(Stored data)

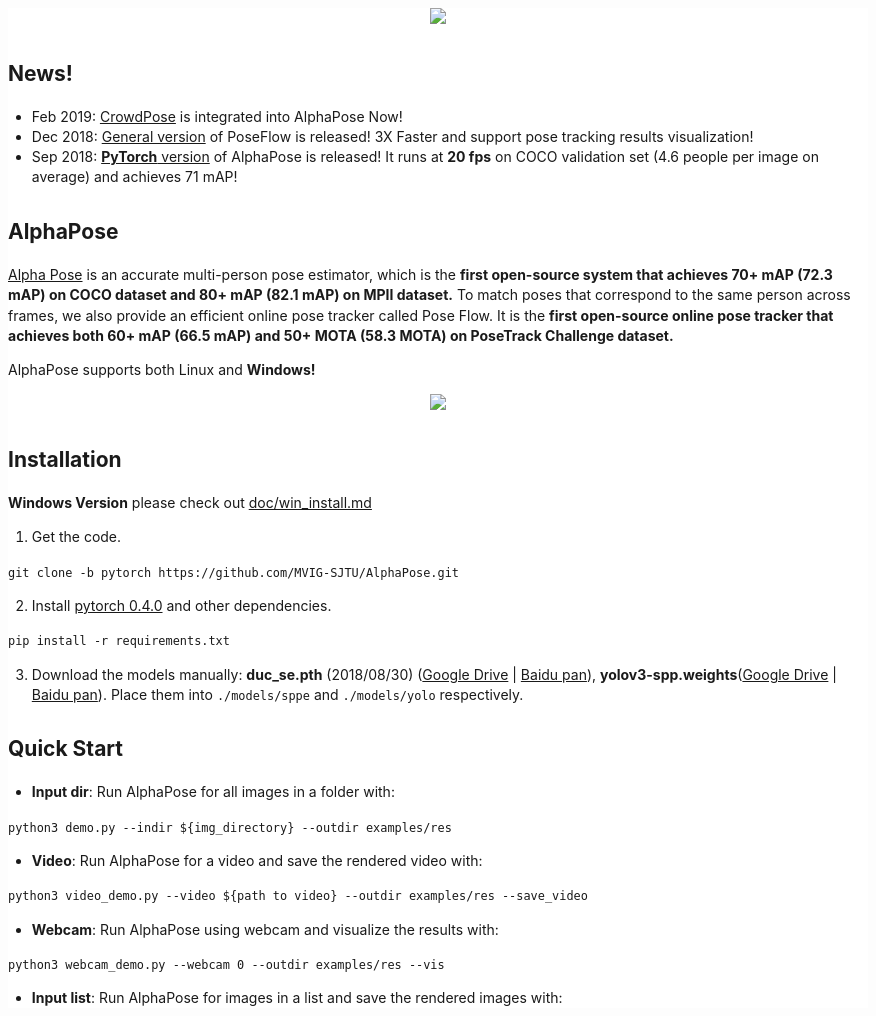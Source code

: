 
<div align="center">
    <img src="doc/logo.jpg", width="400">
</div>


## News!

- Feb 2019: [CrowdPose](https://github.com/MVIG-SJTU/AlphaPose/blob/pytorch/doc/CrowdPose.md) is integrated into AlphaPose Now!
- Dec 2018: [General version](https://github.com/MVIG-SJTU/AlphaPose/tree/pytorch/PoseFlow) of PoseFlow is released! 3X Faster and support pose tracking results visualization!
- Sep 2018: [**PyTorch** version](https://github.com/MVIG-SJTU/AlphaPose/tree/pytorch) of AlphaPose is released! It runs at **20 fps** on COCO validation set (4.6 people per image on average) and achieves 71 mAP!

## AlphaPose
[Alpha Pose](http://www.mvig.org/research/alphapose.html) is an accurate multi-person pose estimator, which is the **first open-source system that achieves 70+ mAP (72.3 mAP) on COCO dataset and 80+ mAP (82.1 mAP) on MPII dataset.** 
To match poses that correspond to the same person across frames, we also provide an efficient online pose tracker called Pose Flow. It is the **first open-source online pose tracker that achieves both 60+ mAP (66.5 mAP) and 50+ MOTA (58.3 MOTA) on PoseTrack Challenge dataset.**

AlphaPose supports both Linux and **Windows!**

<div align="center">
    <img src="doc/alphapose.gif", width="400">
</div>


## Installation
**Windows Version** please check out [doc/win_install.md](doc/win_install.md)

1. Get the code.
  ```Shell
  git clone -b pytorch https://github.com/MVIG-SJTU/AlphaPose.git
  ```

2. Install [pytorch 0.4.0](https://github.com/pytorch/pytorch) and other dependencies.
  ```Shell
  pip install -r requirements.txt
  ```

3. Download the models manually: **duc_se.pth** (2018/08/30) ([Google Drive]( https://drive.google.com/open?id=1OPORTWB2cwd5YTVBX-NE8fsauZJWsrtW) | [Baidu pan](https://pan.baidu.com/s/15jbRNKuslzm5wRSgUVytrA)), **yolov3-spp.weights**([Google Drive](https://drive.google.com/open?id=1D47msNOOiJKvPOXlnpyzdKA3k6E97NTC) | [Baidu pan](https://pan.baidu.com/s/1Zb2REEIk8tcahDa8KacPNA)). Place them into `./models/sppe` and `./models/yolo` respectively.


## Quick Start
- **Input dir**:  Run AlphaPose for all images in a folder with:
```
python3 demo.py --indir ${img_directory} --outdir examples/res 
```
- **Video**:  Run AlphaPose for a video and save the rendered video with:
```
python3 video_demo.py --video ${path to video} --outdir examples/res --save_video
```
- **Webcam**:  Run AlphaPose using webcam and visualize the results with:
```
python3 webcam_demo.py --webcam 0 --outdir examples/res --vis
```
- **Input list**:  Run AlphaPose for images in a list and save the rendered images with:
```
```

### WHAT YOU WILL DO
Please reproduce, exactly as they appear above, the lines from the line containing "- Sep 2018: [**PyTorch**" up to and including the line containing "[Alpha Pose](http://www.mvig.org/research/alphapose.html) is".

### OUTPUT FOR THIS EXERCISE
- Sep 2018: [**PyTorch** version](https://github.com/MVIG-SJTU/AlphaPose/tree/pytorch) of AlphaPose is released! It runs at **20 fps** on COCO validation set (4.6 people per image on average) and achieves 71 mAP!

## AlphaPose
[Alpha Pose](http://www.mvig.org/research/alphapose.html) is an accurate multi-person pose estimator, which is the **first open-source system that achieves 70+ mAP (72.3 mAP) on COCO dataset and 80+ mAP (82.1 mAP) on MPII dataset.** 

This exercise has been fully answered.